Your task is to output, without alteration, each line from the one containing "Ez azért lényeges, mert" through the final line of the records below.

Segment Start: RECORDS SHOWN

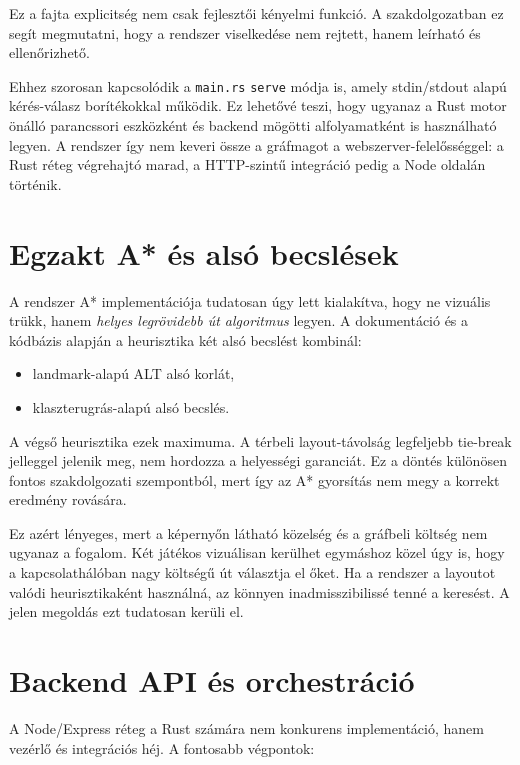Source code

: \documentclass[a4paper,12pt]{report}
\begin{document}
Ez a fajta explicitség nem csak fejlesztői kényelmi funkció. A szakdolgozatban ez segít megmutatni, hogy a rendszer viselkedése nem rejtett, hanem leírható és ellenőrizhető.

Ehhez szorosan kapcsolódik a \texttt{main.rs} \texttt{serve} módja is, amely stdin/stdout alapú kérés-válasz borítékokkal működik. Ez lehetővé teszi, hogy ugyanaz a Rust motor önálló parancssori eszközként és backend mögötti alfolyamatként is használható legyen. A rendszer így nem keveri össze a gráfmagot a webszerver-felelősséggel: a Rust réteg végrehajtó marad, a HTTP-szintű integráció pedig a Node oldalán történik.

\section{Egzakt A* és alsó becslések}

A rendszer A* implementációja tudatosan úgy lett kialakítva, hogy ne vizuális trükk, hanem \emph{helyes legrövidebb út algoritmus} legyen. A dokumentáció és a kódbázis alapján a heurisztika két alsó becslést kombinál:

\begin{itemize}
    \item landmark-alapú ALT alsó korlát,
    \item klaszterugrás-alapú alsó becslés.
\end{itemize}

A végső heurisztika ezek maximuma. A térbeli layout-távolság legfeljebb tie-break jelleggel jelenik meg, nem hordozza a helyességi garanciát. Ez a döntés különösen fontos szakdolgozati szempontból, mert így az A* gyorsítás nem megy a korrekt eredmény rovására.

Ez azért lényeges, mert a képernyőn látható közelség és a gráfbeli költség nem ugyanaz a fogalom. Két játékos vizuálisan kerülhet egymáshoz közel úgy is, hogy a kapcsolathálóban nagy költségű út választja el őket. Ha a rendszer a layoutot valódi heurisztikaként használná, az könnyen inadmisszibilissé tenné a keresést. A jelen megoldás ezt tudatosan kerüli el.

\section{Backend API és orchestráció}

A Node/Express réteg a Rust számára nem konkurens implementáció, hanem vezérlő és integrációs héj. A fontosabb végpontok:
\end{document}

Segment End: RECORDS SHOWN

RESPONSE BOX →
Ez azért lényeges, mert a képernyőn látható közelség és a gráfbeli költség nem ugyanaz a fogalom. Két játékos vizuálisan kerülhet egymáshoz közel úgy is, hogy a kapcsolathálóban nagy költségű út választja el őket. Ha a rendszer a layoutot valódi heurisztikaként használná, az könnyen inadmisszibilissé tenné a keresést. A jelen megoldás ezt tudatosan kerüli el.

\section{Backend API és orchestráció}

A Node/Express réteg a Rust számára nem konkurens implementáció, hanem vezérlő és integrációs héj. A fontosabb végpontok:
\end{document}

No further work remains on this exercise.